À la demande du CESE, lors de nos réunions de section, nous avons débattu de la guerre entre la Russie et l'Ukraine et de ses conséquences sur le Comité. Au sein de la section TEN, nous avons souhaité entendre un intervenant présent sur le théâtre des opérations, ainsi qu'un expert des questions nucléaires, pour nous aider à mieux comprendre la menace qui pèse sur les centrales nucléaires ukrainiennes. Comme j'ai, par mon travail dans le domaine du développement, de nombreuses connaissances personnelles en Ukraine, je suis parvenu à établir des liens avec Serhii Prokopenko, un jeune homme de Kharkiv, spécialisé dans l'innovation et l'entrepreneuriat, consultant et depuis peu chercheur en économie, qui nous a exposé la situation causée par la guerre. Il s'est adressé à nous directement depuis le champ de bataille, dans un bunker de Kharkiv, car que la zone où il se trouvait avait été bombardée peu de temps avant notre appel. Pendant un moment, il a dû céder la parole à l'expert hongrois en énergie nucléaire qui devait intervenir après lui en raison d'une coupure de connexion internet. Zsolt Hetesi, chercheur principal à l'université nationale d'administration publique, se consacre depuis 2005 à la recherche sur l'environnement, l'énergie et la durabilité. Il était auparavant l'un des chefs de file du groupe de recherche sur le développement durable et les ressources. Il s'est souvent exprimé au sujet de la crise résultant de la surpopulation et de la surexploitation des ressources. En sa qualité d'expert de l'épuisement des ressources, il a dressé un état des lieux de la situation, expliquant la vulnérabilité et les risques d'une éventuelle catastrophe nucléaire dans l'une des quatre centrales nucléaires de l'Ukraine. Il a tenté de se montrer rassurant en affirmant que, pour l'heure, le monde ne semblait pas être immédiatement menacé par ces centrales. Cette intervention a été suivie par celle de Serhii Prokopenko qui nous a fait prendre conscience très concrètement de la réalité de la guerre.

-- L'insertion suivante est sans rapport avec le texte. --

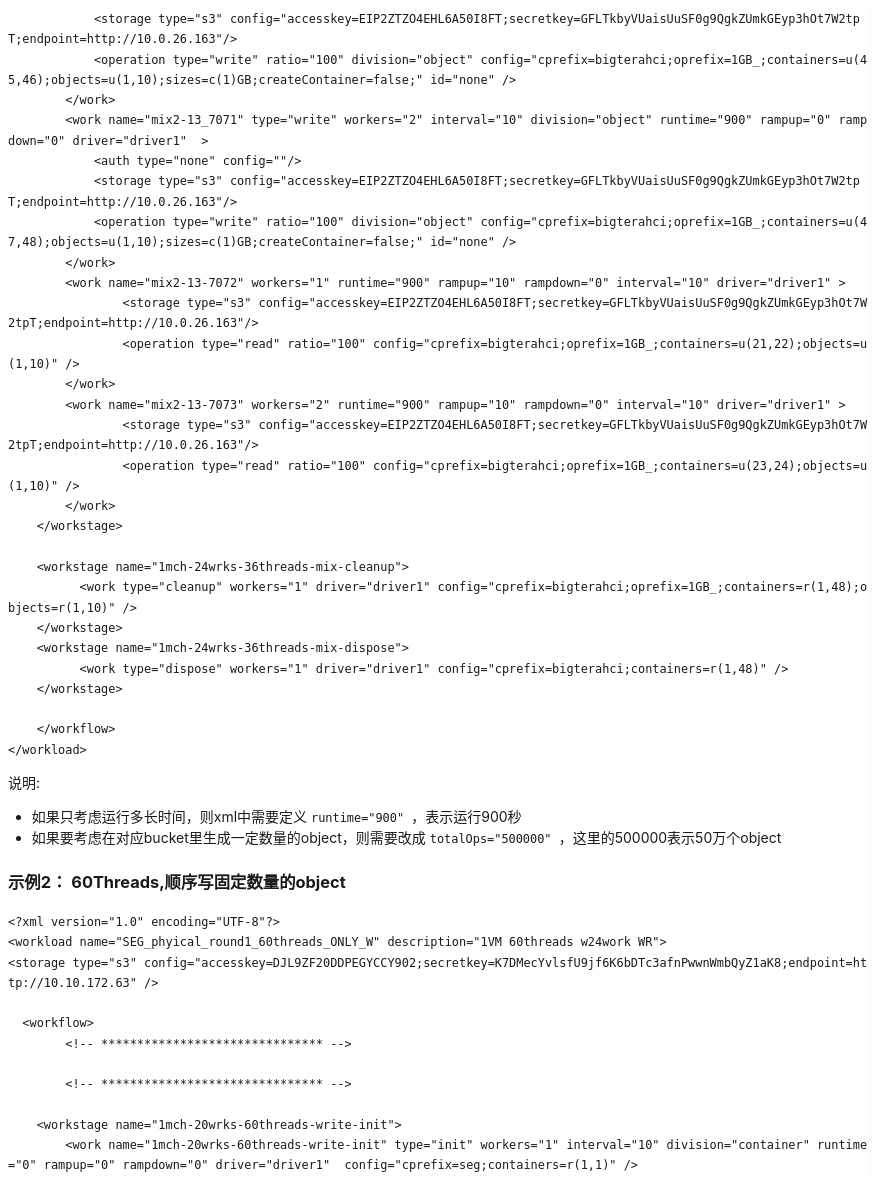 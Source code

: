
 ```shell
            <storage type="s3" config="accesskey=EIP2ZTZO4EHL6A50I8FT;secretkey=GFLTkbyVUaisUuSF0g9QgkZUmkGEyp3hOt7W2tpT;endpoint=http://10.0.26.163"/>
            <operation type="write" ratio="100" division="object" config="cprefix=bigterahci;oprefix=1GB_;containers=u(45,46);objects=u(1,10);sizes=c(1)GB;createContainer=false;" id="none" />
        </work>
        <work name="mix2-13_7071" type="write" workers="2" interval="10" division="object" runtime="900" rampup="0" rampdown="0" driver="driver1"  >
            <auth type="none" config=""/>
            <storage type="s3" config="accesskey=EIP2ZTZO4EHL6A50I8FT;secretkey=GFLTkbyVUaisUuSF0g9QgkZUmkGEyp3hOt7W2tpT;endpoint=http://10.0.26.163"/>
            <operation type="write" ratio="100" division="object" config="cprefix=bigterahci;oprefix=1GB_;containers=u(47,48);objects=u(1,10);sizes=c(1)GB;createContainer=false;" id="none" />
        </work>
        <work name="mix2-13-7072" workers="1" runtime="900" rampup="10" rampdown="0" interval="10" driver="driver1" >
                <storage type="s3" config="accesskey=EIP2ZTZO4EHL6A50I8FT;secretkey=GFLTkbyVUaisUuSF0g9QgkZUmkGEyp3hOt7W2tpT;endpoint=http://10.0.26.163"/>
                <operation type="read" ratio="100" config="cprefix=bigterahci;oprefix=1GB_;containers=u(21,22);objects=u(1,10)" />
        </work>
        <work name="mix2-13-7073" workers="2" runtime="900" rampup="10" rampdown="0" interval="10" driver="driver1" >
                <storage type="s3" config="accesskey=EIP2ZTZO4EHL6A50I8FT;secretkey=GFLTkbyVUaisUuSF0g9QgkZUmkGEyp3hOt7W2tpT;endpoint=http://10.0.26.163"/>
                <operation type="read" ratio="100" config="cprefix=bigterahci;oprefix=1GB_;containers=u(23,24);objects=u(1,10)" />
        </work>
    </workstage>
		
    <workstage name="1mch-24wrks-36threads-mix-cleanup">
          <work type="cleanup" workers="1" driver="driver1" config="cprefix=bigterahci;oprefix=1GB_;containers=r(1,48);objects=r(1,10)" />
    </workstage>
    <workstage name="1mch-24wrks-36threads-mix-dispose">
          <work type="dispose" workers="1" driver="driver1" config="cprefix=bigterahci;containers=r(1,48)" />
    </workstage>

	</workflow>
</workload>
```

说明:

* 如果只考虑运行多长时间，则xml中需要定义 ```runtime="900" ```，表示运行900秒
* 如果要考虑在对应bucket里生成一定数量的object，则需要改成 ```totalOps="500000" ```，这里的500000表示50万个object

### 示例2： 60Threads,顺序写固定数量的object

```shell
<?xml version="1.0" encoding="UTF-8"?>
<workload name="SEG_phyical_round1_60threads_ONLY_W" description="1VM 60threads w24work WR">
<storage type="s3" config="accesskey=DJL9ZF20DDPEGYCCY902;secretkey=K7DMecYvlsfU9jf6K6bDTc3afnPwwnWmbQyZ1aK8;endpoint=http://10.10.172.63" />

  <workflow>
		<!-- ******************************* -->
  	
		<!-- ******************************* -->

    <workstage name="1mch-20wrks-60threads-write-init">
        <work name="1mch-20wrks-60threads-write-init" type="init" workers="1" interval="10" division="container" runtime="0" rampup="0" rampdown="0" driver="driver1"  config="cprefix=seg;containers=r(1,1)" />
``` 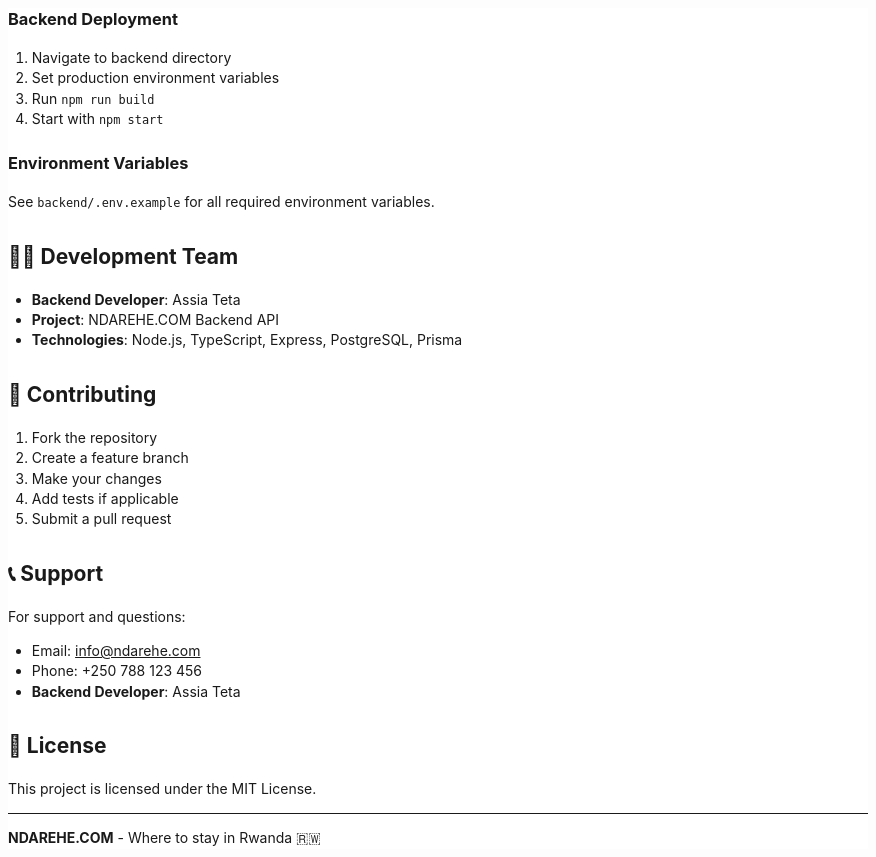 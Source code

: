 ### Backend Deployment
1. Navigate to backend directory
2. Set production environment variables
3. Run `npm run build`
4. Start with `npm start`

### Environment Variables
See `backend/.env.example` for all required environment variables.

## 👨‍💻 Development Team

- **Backend Developer**: Assia Teta
- **Project**: NDAREHE.COM Backend API
- **Technologies**: Node.js, TypeScript, Express, PostgreSQL, Prisma

## 🤝 Contributing

1. Fork the repository
2. Create a feature branch
3. Make your changes
4. Add tests if applicable
5. Submit a pull request

## 📞 Support

For support and questions:
- Email: info@ndarehe.com
- Phone: +250 788 123 456
- **Backend Developer**: Assia Teta

## 📝 License

This project is licensed under the MIT License.

---

**NDAREHE.COM** - Where to stay in Rwanda 🇷🇼 
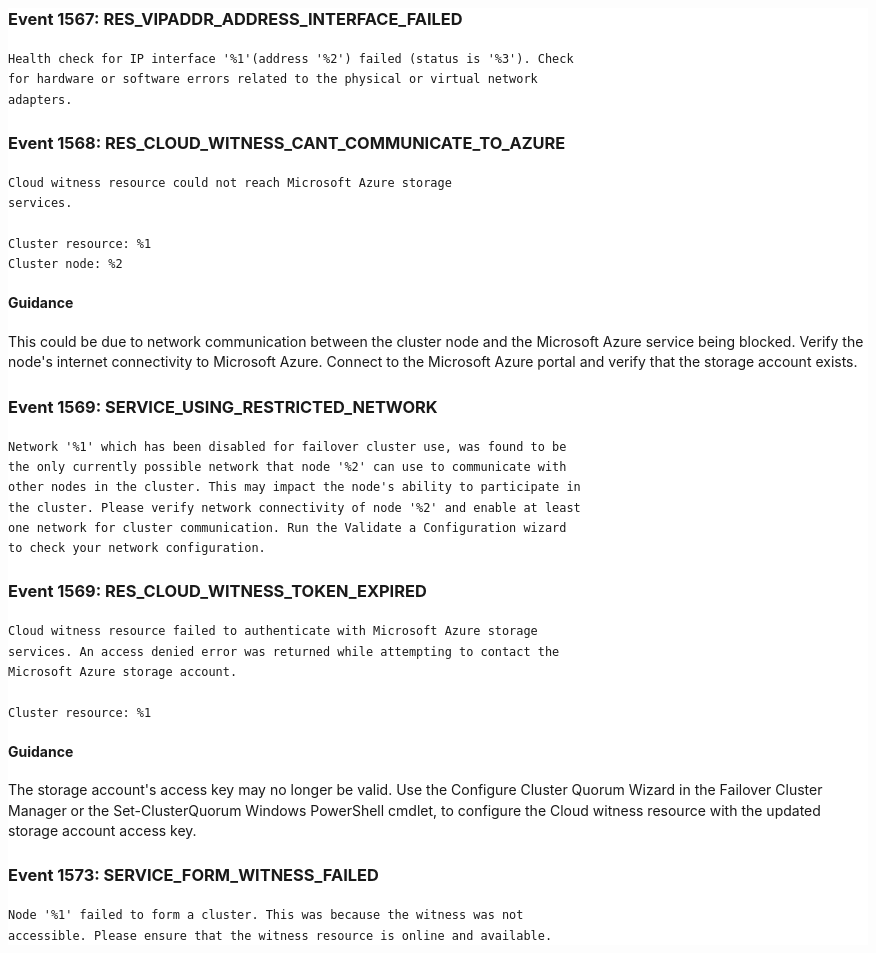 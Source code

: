 ### Event 1567: RES_VIPADDR_ADDRESS_INTERFACE_FAILED

```output
Health check for IP interface '%1'(address '%2') failed (status is '%3'). Check
for hardware or software errors related to the physical or virtual network
adapters.
```

### Event 1568: RES_CLOUD_WITNESS_CANT_COMMUNICATE_TO_AZURE

```output
Cloud witness resource could not reach Microsoft Azure storage
services.

Cluster resource: %1  
Cluster node: %2
```

#### Guidance

This could be due to network communication between the cluster node and the Microsoft Azure service being blocked. Verify the node's internet connectivity to Microsoft Azure. Connect to the Microsoft Azure portal and verify that the storage account exists.

### Event 1569: SERVICE_USING_RESTRICTED_NETWORK

```output
Network '%1' which has been disabled for failover cluster use, was found to be
the only currently possible network that node '%2' can use to communicate with
other nodes in the cluster. This may impact the node's ability to participate in
the cluster. Please verify network connectivity of node '%2' and enable at least
one network for cluster communication. Run the Validate a Configuration wizard
to check your network configuration.
```

### Event 1569: RES_CLOUD_WITNESS_TOKEN_EXPIRED

```output
Cloud witness resource failed to authenticate with Microsoft Azure storage
services. An access denied error was returned while attempting to contact the
Microsoft Azure storage account.

Cluster resource: %1
```

#### Guidance

The storage account's access key may no longer be valid. Use the Configure Cluster Quorum Wizard in the Failover Cluster Manager or the Set-ClusterQuorum Windows PowerShell cmdlet, to configure the Cloud witness resource with the updated storage account access key.

### Event 1573: SERVICE_FORM_WITNESS_FAILED

```output
Node '%1' failed to form a cluster. This was because the witness was not
accessible. Please ensure that the witness resource is online and available.
```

Son intervention a été massivement applaudie. Ses propos ont suscité une profonde empathie parmi les membres de la section TEN, et, qui ont ensuite eu du mal à se concentrer sur leurs activités habituelles.

Je pense qu'il s'agit également d'une mission humanitaire: être en contact avec les personnes isolées par la guerre, mettre de côté notre impression de sécurité et regarder la réalité en face pour nous rendre compte que nous avons des missions à accomplir, même à distance.

En tant que chrétien, j'éprouve de l'empathie pour tous ceux qui souffrent ou qui ont perdu la vie dans cette guerre. En tant que spécialiste de l'environnement travaillant sur le thème de l'épuisement des ressources, je comprends que nous devions partager de plus en plus nos ressources qui se raréfient. Ici, à Bruxelles, il m'arrive souvent de donner quelques euros à des sans-abri qui vivent dans le métro ou dans la rue. Et quand je rentre chez moi, je me demande quoi faire pour aider ceux qui sont constamment au service des autres, ou ceux qui se trouvent d'une façon ou d'une autre dans le besoin.